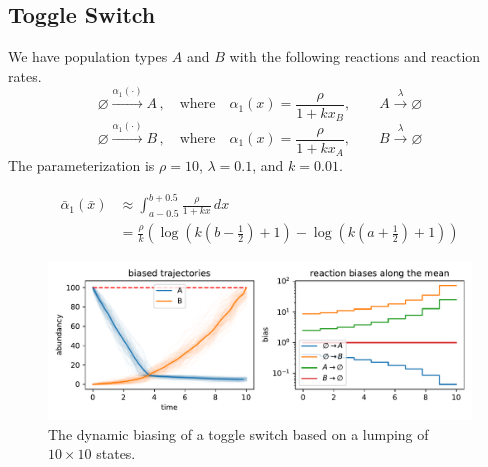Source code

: \subsection{Toggle Switch}
\begin{model}\label{model:hill_toggle_rare}
We have population types $A$ and $B$ with the following reactions and reaction rates.
$$ \varnothing \xrightarrow{\alpha_1(\cdot)} A\,,\quad \text{where}\quad \alpha_1(x) = \frac{\rho}{1 + k x_B},
\qquad A \xrightarrow\lambda \varnothing $$
$$ \varnothing \xrightarrow{\alpha_1(\cdot)} B\,,\quad \text{where}\quad \alpha_1(x) = \frac{\rho}{1 + k x_A},
\qquad B \xrightarrow\lambda \varnothing $$
The parameterization is $\rho=10$, $\lambda=0.1$, and $k=0.01$.
\end{model}
\[
\begin{split}
    \bar{\alpha}_1(\bar{x})&\approx\int_{a-0.5}^{b+0.5} \frac{\rho}{1 + kx}\, dx\\
    &= \frac{\rho}{k} \left(\log{\left(k\left(b - \frac{1}{2}\right) + 1\right)} - \log{\left(k\left(a + \frac{1}{2}\right) + 1 \right)} \right)
\end{split}
\]
\begin{figure}[htb]
    \centering
    \includegraphics[width=\textwidth]{gfx/hill_toggle_is.pdf}
    \caption[Dynamic biasing for the toggle switch]{\label{fig:hill_rare}The dynamic biasing of a toggle switch based on a lumping of $10\times 10$ states.}
\end{figure}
================
Give back the records above exactly. Pictures stay out.

Source code

: \subsection{Toggle Switch}
\begin{model}\label{model:hill_toggle_rare}
We have population types $A$ and $B$ with the following reactions and reaction rates.
$$ \varnothing \xrightarrow{\alpha_1(\cdot)} A\,,\quad \text{where}\quad \alpha_1(x) = \frac{\rho}{1 + k x_B},
\qquad A \xrightarrow\lambda \varnothing $$
$$ \varnothing \xrightarrow{\alpha_1(\cdot)} B\,,\quad \text{where}\quad \alpha_1(x) = \frac{\rho}{1 + k x_A},
\qquad B \xrightarrow\lambda \varnothing $$
The parameterization is $\rho=10$, $\lambda=0.1$, and $k=0.01$.
\end{model}
\[
\begin{split}
    \bar{\alpha}_1(\bar{x})&\approx\int_{a-0.5}^{b+0.5} \frac{\rho}{1 + kx}\, dx\\
    &= \frac{\rho}{k} \left(\log{\left(k\left(b - \frac{1}{2}\right) + 1\right)} - \log{\left(k\left(a + \frac{1}{2}\right) + 1 \right)} \right)
\end{split}
\]
\begin{figure}[htb]
    \centering
    \includegraphics[width=\textwidth]{gfx/hill_toggle_is.pdf}
    \caption[Dynamic biasing for the toggle switch]{\label{fig:hill_rare}The dynamic biasing of a toggle switch based on a lumping of $10\times 10$ states.}
\end{figure}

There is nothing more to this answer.